_Problem description:_ Would you please set down the entries below exactly as shown?

_Entries taken from a collection:_
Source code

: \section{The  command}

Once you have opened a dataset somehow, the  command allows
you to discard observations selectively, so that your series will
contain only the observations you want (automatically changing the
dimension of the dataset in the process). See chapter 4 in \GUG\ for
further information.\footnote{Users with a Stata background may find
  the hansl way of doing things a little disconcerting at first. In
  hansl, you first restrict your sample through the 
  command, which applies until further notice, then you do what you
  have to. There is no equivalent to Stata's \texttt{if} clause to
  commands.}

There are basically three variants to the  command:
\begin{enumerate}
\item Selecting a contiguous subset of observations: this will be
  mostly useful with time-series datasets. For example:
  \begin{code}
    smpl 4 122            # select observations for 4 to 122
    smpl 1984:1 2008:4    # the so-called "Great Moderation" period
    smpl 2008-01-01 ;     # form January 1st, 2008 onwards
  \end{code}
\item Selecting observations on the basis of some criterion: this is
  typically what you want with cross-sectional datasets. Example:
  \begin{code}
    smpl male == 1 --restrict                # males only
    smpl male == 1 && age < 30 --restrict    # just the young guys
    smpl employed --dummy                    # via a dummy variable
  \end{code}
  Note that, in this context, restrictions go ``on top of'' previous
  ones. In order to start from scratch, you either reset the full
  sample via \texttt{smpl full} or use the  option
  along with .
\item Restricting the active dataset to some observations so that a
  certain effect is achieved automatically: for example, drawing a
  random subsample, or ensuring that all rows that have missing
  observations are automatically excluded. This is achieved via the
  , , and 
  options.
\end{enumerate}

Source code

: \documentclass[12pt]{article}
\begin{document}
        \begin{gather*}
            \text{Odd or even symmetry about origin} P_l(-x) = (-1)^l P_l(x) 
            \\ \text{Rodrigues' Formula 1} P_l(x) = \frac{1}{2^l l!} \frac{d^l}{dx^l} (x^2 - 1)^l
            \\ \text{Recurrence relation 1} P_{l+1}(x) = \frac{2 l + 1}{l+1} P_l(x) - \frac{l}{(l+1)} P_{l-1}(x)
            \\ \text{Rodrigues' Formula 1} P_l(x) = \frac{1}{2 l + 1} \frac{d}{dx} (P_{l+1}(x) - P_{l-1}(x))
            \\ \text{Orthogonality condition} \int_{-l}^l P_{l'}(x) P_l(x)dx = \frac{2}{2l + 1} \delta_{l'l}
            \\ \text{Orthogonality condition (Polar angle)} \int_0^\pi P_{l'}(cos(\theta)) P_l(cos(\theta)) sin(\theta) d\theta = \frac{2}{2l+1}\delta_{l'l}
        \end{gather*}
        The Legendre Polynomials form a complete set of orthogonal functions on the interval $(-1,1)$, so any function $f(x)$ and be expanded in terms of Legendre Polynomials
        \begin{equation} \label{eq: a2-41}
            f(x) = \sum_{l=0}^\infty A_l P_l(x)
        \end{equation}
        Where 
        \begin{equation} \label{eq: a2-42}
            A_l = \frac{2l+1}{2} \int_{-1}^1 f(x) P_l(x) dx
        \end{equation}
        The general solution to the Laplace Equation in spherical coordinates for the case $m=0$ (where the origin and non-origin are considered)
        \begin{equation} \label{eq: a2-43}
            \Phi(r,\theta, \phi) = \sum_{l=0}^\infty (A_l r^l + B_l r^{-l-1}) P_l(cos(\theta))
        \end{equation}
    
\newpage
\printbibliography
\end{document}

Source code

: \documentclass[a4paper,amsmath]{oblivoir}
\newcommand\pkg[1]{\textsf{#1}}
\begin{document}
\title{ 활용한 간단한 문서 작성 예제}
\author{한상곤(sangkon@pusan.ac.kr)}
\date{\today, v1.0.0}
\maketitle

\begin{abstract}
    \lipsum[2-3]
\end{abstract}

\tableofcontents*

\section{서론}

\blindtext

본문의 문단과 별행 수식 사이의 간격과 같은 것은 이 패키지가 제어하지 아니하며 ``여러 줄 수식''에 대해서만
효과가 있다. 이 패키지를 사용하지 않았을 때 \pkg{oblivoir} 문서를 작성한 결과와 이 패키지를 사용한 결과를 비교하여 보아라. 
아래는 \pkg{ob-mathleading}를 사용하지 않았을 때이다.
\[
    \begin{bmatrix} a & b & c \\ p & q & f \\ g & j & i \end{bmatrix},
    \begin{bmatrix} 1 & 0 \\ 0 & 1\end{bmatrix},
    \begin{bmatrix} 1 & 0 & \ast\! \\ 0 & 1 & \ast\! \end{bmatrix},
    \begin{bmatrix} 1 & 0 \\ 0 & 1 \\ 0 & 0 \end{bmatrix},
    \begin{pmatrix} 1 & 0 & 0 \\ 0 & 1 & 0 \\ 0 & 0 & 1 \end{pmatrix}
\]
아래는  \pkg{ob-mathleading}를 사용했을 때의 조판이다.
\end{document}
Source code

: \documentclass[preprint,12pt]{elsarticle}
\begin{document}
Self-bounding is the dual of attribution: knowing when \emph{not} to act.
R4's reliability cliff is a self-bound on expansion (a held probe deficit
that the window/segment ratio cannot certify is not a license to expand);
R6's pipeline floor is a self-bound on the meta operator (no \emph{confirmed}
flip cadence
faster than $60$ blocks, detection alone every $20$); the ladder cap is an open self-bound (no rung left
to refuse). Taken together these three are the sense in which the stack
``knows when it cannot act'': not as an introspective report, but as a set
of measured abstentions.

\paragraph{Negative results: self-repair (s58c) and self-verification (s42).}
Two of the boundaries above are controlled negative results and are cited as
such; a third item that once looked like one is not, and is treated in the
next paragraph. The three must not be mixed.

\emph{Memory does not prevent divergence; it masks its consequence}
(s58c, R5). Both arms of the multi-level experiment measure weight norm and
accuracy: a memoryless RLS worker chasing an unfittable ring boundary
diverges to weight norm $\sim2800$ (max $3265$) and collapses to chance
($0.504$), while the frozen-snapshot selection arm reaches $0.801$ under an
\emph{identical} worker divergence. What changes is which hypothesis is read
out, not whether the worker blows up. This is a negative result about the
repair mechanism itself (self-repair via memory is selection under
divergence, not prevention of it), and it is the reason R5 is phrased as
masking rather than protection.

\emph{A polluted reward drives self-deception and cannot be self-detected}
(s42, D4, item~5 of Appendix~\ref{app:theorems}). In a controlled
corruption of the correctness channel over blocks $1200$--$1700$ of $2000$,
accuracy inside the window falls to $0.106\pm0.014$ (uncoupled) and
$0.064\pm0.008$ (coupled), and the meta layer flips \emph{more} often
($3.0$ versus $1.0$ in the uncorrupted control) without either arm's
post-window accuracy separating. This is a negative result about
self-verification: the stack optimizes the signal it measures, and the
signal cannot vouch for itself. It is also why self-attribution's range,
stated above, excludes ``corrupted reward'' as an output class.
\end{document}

_Result below:_
Source code

: \section{The  command}

Once you have opened a dataset somehow, the  command allows
you to discard observations selectively, so that your series will
contain only the observations you want (automatically changing the
dimension of the dataset in the process). See chapter 4 in \GUG\ for
further information.\footnote{Users with a Stata background may find
  the hansl way of doing things a little disconcerting at first. In
  hansl, you first restrict your sample through the 
  command, which applies until further notice, then you do what you
  have to. There is no equivalent to Stata's \texttt{if} clause to
  commands.}

There are basically three variants to the  command:
\begin{enumerate}
\item Selecting a contiguous subset of observations: this will be
  mostly useful with time-series datasets. For example:
  \begin{code}
    smpl 4 122            # select observations for 4 to 122
    smpl 1984:1 2008:4    # the so-called "Great Moderation" period
    smpl 2008-01-01 ;     # form January 1st, 2008 onwards
  \end{code}
\item Selecting observations on the basis of some criterion: this is
  typically what you want with cross-sectional datasets. Example:
  \begin{code}
    smpl male == 1 --restrict                # males only
    smpl male == 1 && age < 30 --restrict    # just the young guys
    smpl employed --dummy                    # via a dummy variable
  \end{code}
  Note that, in this context, restrictions go ``on top of'' previous
  ones. In order to start from scratch, you either reset the full
  sample via \texttt{smpl full} or use the  option
  along with .
\item Restricting the active dataset to some observations so that a
  certain effect is achieved automatically: for example, drawing a
  random subsample, or ensuring that all rows that have missing
  observations are automatically excluded. This is achieved via the
  , , and 
  options.
\end{enumerate}

Source code

: \documentclass[12pt]{article}
\begin{document}
        \begin{gather*}
            \text{Odd or even symmetry about origin} P_l(-x) = (-1)^l P_l(x) 
            \\ \text{Rodrigues' Formula 1} P_l(x) = \frac{1}{2^l l!} \frac{d^l}{dx^l} (x^2 - 1)^l
            \\ \text{Recurrence relation 1} P_{l+1}(x) = \frac{2 l + 1}{l+1} P_l(x) - \frac{l}{(l+1)} P_{l-1}(x)
            \\ \text{Rodrigues' Formula 1} P_l(x) = \frac{1}{2 l + 1} \frac{d}{dx} (P_{l+1}(x) - P_{l-1}(x))
            \\ \text{Orthogonality condition} \int_{-l}^l P_{l'}(x) P_l(x)dx = \frac{2}{2l + 1} \delta_{l'l}
            \\ \text{Orthogonality condition (Polar angle)} \int_0^\pi P_{l'}(cos(\theta)) P_l(cos(\theta)) sin(\theta) d\theta = \frac{2}{2l+1}\delta_{l'l}
        \end{gather*}
        The Legendre Polynomials form a complete set of orthogonal functions on the interval $(-1,1)$, so any function $f(x)$ and be expanded in terms of Legendre Polynomials
        \begin{equation} \label{eq: a2-41}
            f(x) = \sum_{l=0}^\infty A_l P_l(x)
        \end{equation}
        Where 
        \begin{equation} \label{eq: a2-42}
            A_l = \frac{2l+1}{2} \int_{-1}^1 f(x) P_l(x) dx
        \end{equation}
        The general solution to the Laplace Equation in spherical coordinates for the case $m=0$ (where the origin and non-origin are considered)
        \begin{equation} \label{eq: a2-43}
            \Phi(r,\theta, \phi) = \sum_{l=0}^\infty (A_l r^l + B_l r^{-l-1}) P_l(cos(\theta))
        \end{equation}
    
\newpage
\printbibliography
\end{document}

Source code

: \documentclass[a4paper,amsmath]{oblivoir}
\newcommand\pkg[1]{\textsf{#1}}
\begin{document}
\title{ 활용한 간단한 문서 작성 예제}
\author{한상곤(sangkon@pusan.ac.kr)}
\date{\today, v1.0.0}
\maketitle

\begin{abstract}
    \lipsum[2-3]
\end{abstract}

\tableofcontents*

\section{서론}

\blindtext

본문의 문단과 별행 수식 사이의 간격과 같은 것은 이 패키지가 제어하지 아니하며 ``여러 줄 수식''에 대해서만
효과가 있다. 이 패키지를 사용하지 않았을 때 \pkg{oblivoir} 문서를 작성한 결과와 이 패키지를 사용한 결과를 비교하여 보아라. 
아래는 \pkg{ob-mathleading}를 사용하지 않았을 때이다.
\[
    \begin{bmatrix} a & b & c \\ p & q & f \\ g & j & i \end{bmatrix},
    \begin{bmatrix} 1 & 0 \\ 0 & 1\end{bmatrix},
    \begin{bmatrix} 1 & 0 & \ast\! \\ 0 & 1 & \ast\! \end{bmatrix},
    \begin{bmatrix} 1 & 0 \\ 0 & 1 \\ 0 & 0 \end{bmatrix},
    \begin{pmatrix} 1 & 0 & 0 \\ 0 & 1 & 0 \\ 0 & 0 & 1 \end{pmatrix}
\]
아래는  \pkg{ob-mathleading}를 사용했을 때의 조판이다.
\end{document}
Source code

: \documentclass[preprint,12pt]{elsarticle}
\begin{document}
Self-bounding is the dual of attribution: knowing when \emph{not} to act.
R4's reliability cliff is a self-bound on expansion (a held probe deficit
that the window/segment ratio cannot certify is not a license to expand);
R6's pipeline floor is a self-bound on the meta operator (no \emph{confirmed}
flip cadence
faster than $60$ blocks, detection alone every $20$); the ladder cap is an open self-bound (no rung left
to refuse). Taken together these three are the sense in which the stack
``knows when it cannot act'': not as an introspective report, but as a set
of measured abstentions.

\paragraph{Negative results: self-repair (s58c) and self-verification (s42).}
Two of the boundaries above are controlled negative results and are cited as
such; a third item that once looked like one is not, and is treated in the
next paragraph. The three must not be mixed.

\emph{Memory does not prevent divergence; it masks its consequence}
(s58c, R5). Both arms of the multi-level experiment measure weight norm and
accuracy: a memoryless RLS worker chasing an unfittable ring boundary
diverges to weight norm $\sim2800$ (max $3265$) and collapses to chance
($0.504$), while the frozen-snapshot selection arm reaches $0.801$ under an
\emph{identical} worker divergence. What changes is which hypothesis is read
out, not whether the worker blows up. This is a negative result about the
repair mechanism itself (self-repair via memory is selection under
divergence, not prevention of it), and it is the reason R5 is phrased as
masking rather than protection.

\emph{A polluted reward drives self-deception and cannot be self-detected}
(s42, D4, item~5 of Appendix~\ref{app:theorems}). In a controlled
corruption of the correctness channel over blocks $1200$--$1700$ of $2000$,
accuracy inside the window falls to $0.106\pm0.014$ (uncoupled) and
$0.064\pm0.008$ (coupled), and the meta layer flips \emph{more} often
($3.0$ versus $1.0$ in the uncorrupted control) without either arm's
post-window accuracy separating. This is a negative result about
self-verification: the stack optimizes the signal it measures, and the
signal cannot vouch for itself. It is also why self-attribution's range,
stated above, excludes ``corrupted reward'' as an output class.
\end{document}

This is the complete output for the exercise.